/advanced-search/companies responds with 500 after 10000 items

Hey folks!

thanks for the great service and API!

we’re trying to get a local copy of the UK companies by crawling the items from the advanced-search/companies endpoint, 5000 per page with something similar to:

https --auth MY_KEY: https://api.company-information.service.gov.uk/advanced-search/companies start_index==10000 size==5000

e.g.
https://capture.dropbox.com/qWEOsW4RepiyhA6w?src=ss

but the 3rd page always returns 500 Internal Server Error

we’re using a live api key

can you guide me if i’m not using the correct URL or if my assumptions are wrong for this endpoint?

why is this enpoint having only 10000 results?

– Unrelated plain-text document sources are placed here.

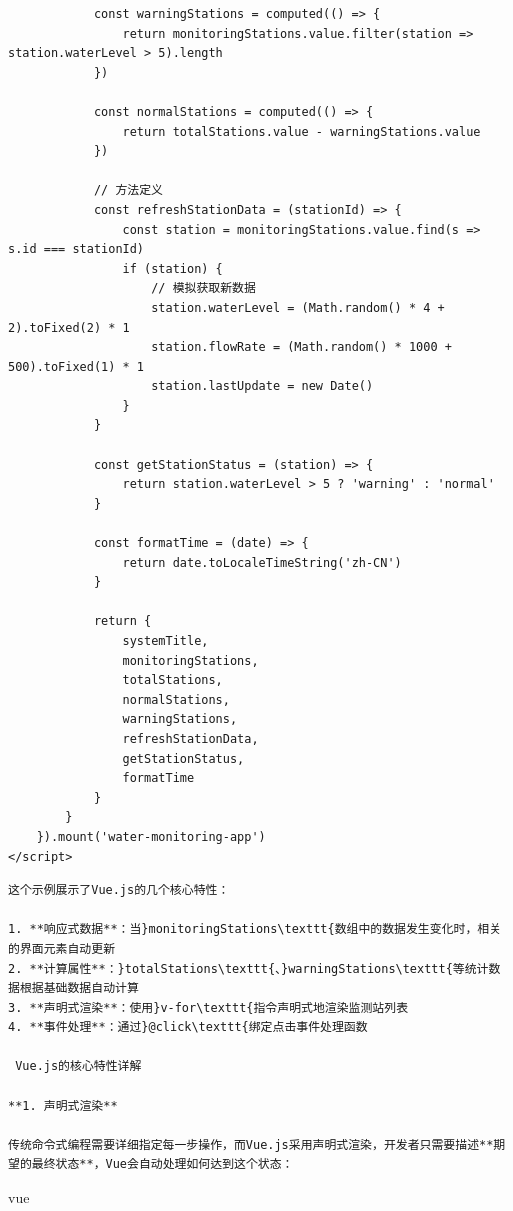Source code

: {{\begin{verbatim}
            const warningStations = computed(() => {
                return monitoringStations.value.filter(station => station.waterLevel > 5).length
            })
            
            const normalStations = computed(() => {
                return totalStations.value - warningStations.value
            })
            
            // 方法定义
            const refreshStationData = (stationId) => {
                const station = monitoringStations.value.find(s => s.id === stationId)
                if (station) {
                    // 模拟获取新数据
                    station.waterLevel = (Math.random() * 4 + 2).toFixed(2) * 1
                    station.flowRate = (Math.random() * 1000 + 500).toFixed(1) * 1
                    station.lastUpdate = new Date()
                }
            }
            
            const getStationStatus = (station) => {
                return station.waterLevel > 5 ? 'warning' : 'normal'
            }
            
            const formatTime = (date) => {
                return date.toLocaleTimeString('zh-CN')
            }
            
            return {
                systemTitle,
                monitoringStations,
                totalStations,
                normalStations,
                warningStations,
                refreshStationData,
                getStationStatus,
                formatTime
            }
        }
    }).mount('water-monitoring-app')
</script>
\end{verbatim}

\begin{lstlisting}
这个示例展示了Vue.js的几个核心特性：

1. **响应式数据**：当}monitoringStations\texttt{数组中的数据发生变化时，相关的界面元素自动更新
2. **计算属性**：}totalStations\texttt{、}warningStations\texttt{等统计数据根据基础数据自动计算
3. **声明式渲染**：使用}v-for\texttt{指令声明式地渲染监测站列表
4. **事件处理**：通过}@click\texttt{绑定点击事件处理函数

 Vue.js的核心特性详解

**1. 声明式渲染**

传统命令式编程需要详细指定每一步操作，而Vue.js采用声明式渲染，开发者只需要描述**期望的最终状态**，Vue会自动处理如何达到这个状态：
\end{lstlisting}

vue

}}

p.s. as you can see we’re using the endpoint without any other parameters except the size & the page

thanks in advance
atanas

I don’t have the answer to your specific question, but in general this service isn’t designed for bulk downloads/crawling/scraping etc. I don’t have the link on me but I suspect it may be against the terms-of-use of the api. I’m not sure if the advanced search API is actually officially live yet either so there may be more documentation to come.

Companies House has some bulk data products and resources that may be a lot more appropriate for what you’re trying to do: Companies House

1 Like

Thanks @ash for the prompt reply

i’ll give my shot with the bulk data product, but still would be great if i can scrape it through the API (bulk data updates monthly, maybe an update can trigger other API calls for officers, etc, maybe having some other logic around it)

thanks!
atanas

Better to choose a batch filter and to reduce down the size of each batch. A good approach would be to limit the incorporation date to a range and reduce the range size down if more than 200 results are returned.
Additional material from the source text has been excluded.